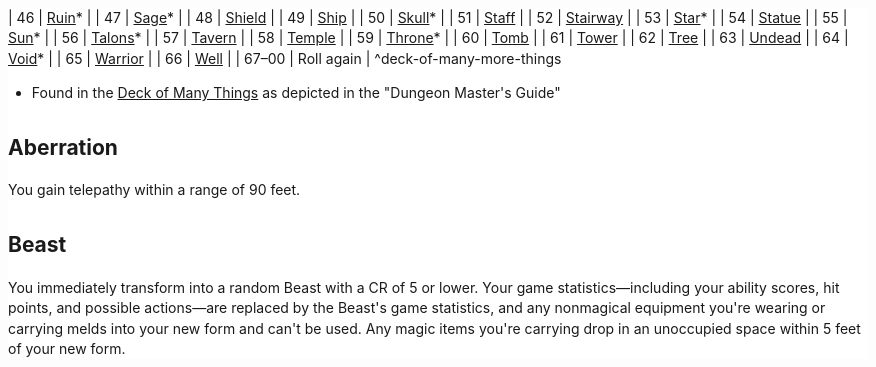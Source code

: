 | 46 | [Ruin](/3-Mechanics/CLI/decks/deck-of-many-more-things-bmt.md#Ruin)* |
| 47 | [Sage](/3-Mechanics/CLI/decks/deck-of-many-more-things-bmt.md#Sage)* |
| 48 | [Shield](/3-Mechanics/CLI/decks/deck-of-many-more-things-bmt.md#Shield) |
| 49 | [Ship](/3-Mechanics/CLI/decks/deck-of-many-more-things-bmt.md#Ship) |
| 50 | [Skull](/3-Mechanics/CLI/decks/deck-of-many-more-things-bmt.md#Skull)* |
| 51 | [Staff](/3-Mechanics/CLI/decks/deck-of-many-more-things-bmt.md#Staff) |
| 52 | [Stairway](/3-Mechanics/CLI/decks/deck-of-many-more-things-bmt.md#Stairway) |
| 53 | [Star](/3-Mechanics/CLI/decks/deck-of-many-more-things-bmt.md#Star)* |
| 54 | [Statue](/3-Mechanics/CLI/decks/deck-of-many-more-things-bmt.md#Statue) |
| 55 | [Sun](/3-Mechanics/CLI/decks/deck-of-many-more-things-bmt.md#Sun)* |
| 56 | [Talons](/3-Mechanics/CLI/decks/deck-of-many-more-things-bmt.md#Talons)* |
| 57 | [Tavern](/3-Mechanics/CLI/decks/deck-of-many-more-things-bmt.md#Tavern) |
| 58 | [Temple](/3-Mechanics/CLI/decks/deck-of-many-more-things-bmt.md#Temple) |
| 59 | [Throne](/3-Mechanics/CLI/decks/deck-of-many-more-things-bmt.md#Throne)* |
| 60 | [Tomb](/3-Mechanics/CLI/decks/deck-of-many-more-things-bmt.md#Tomb) |
| 61 | [Tower](/3-Mechanics/CLI/decks/deck-of-many-more-things-bmt.md#Tower) |
| 62 | [Tree](/3-Mechanics/CLI/decks/deck-of-many-more-things-bmt.md#Tree) |
| 63 | [Undead](/3-Mechanics/CLI/decks/deck-of-many-more-things-bmt.md#Undead) |
| 64 | [Void](/3-Mechanics/CLI/decks/deck-of-many-more-things-bmt.md#Void)* |
| 65 | [Warrior](/3-Mechanics/CLI/decks/deck-of-many-more-things-bmt.md#Warrior) |
| 66 | [Well](/3-Mechanics/CLI/decks/deck-of-many-more-things-bmt.md#Well) |
| 67–00 | Roll again |
^deck-of-many-more-things

* Found in the [Deck of Many Things](/3-Mechanics/CLI/items/deck-of-many-things.md) as depicted in the "Dungeon Master's Guide"

## Aberration

You gain telepathy within a range of 90 feet.

## Beast

You immediately transform into a random Beast with a CR of 5 or lower. Your game statistics—including your ability scores, hit points, and possible actions—are replaced by the Beast's game statistics, and any nonmagical equipment you're wearing or carrying melds into your new form and can't be used. Any magic items you're carrying drop in an unoccupied space within 5 feet of your new form.
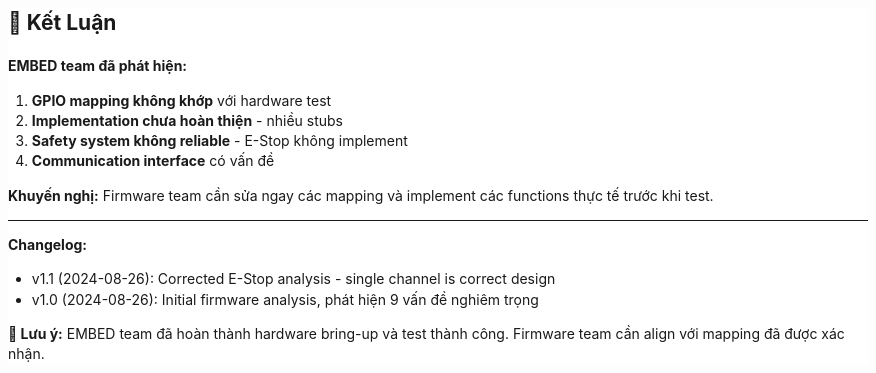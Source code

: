 
## 🚨 **Kết Luận**

**EMBED team đã phát hiện:**

1. **GPIO mapping không khớp** với hardware test
2. **Implementation chưa hoàn thiện** - nhiều stubs
3. **Safety system không reliable** - E-Stop không implement
4. **Communication interface** có vấn đề

**Khuyến nghị:** Firmware team cần sửa ngay các mapping và implement các functions thực tế trước khi test.

---

**Changelog:**
- v1.1 (2024-08-26): Corrected E-Stop analysis - single channel is correct design
- v1.0 (2024-08-26): Initial firmware analysis, phát hiện 9 vấn đề nghiêm trọng

**🚨 Lưu ý:** EMBED team đã hoàn thành hardware bring-up và test thành công. Firmware team cần align với mapping đã được xác nhận.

- - -

◆ Task instructions ◆
Determine the number of lines in the data that contain "không" as a word or string, and state only that number.

◆ Output for this task ◆
2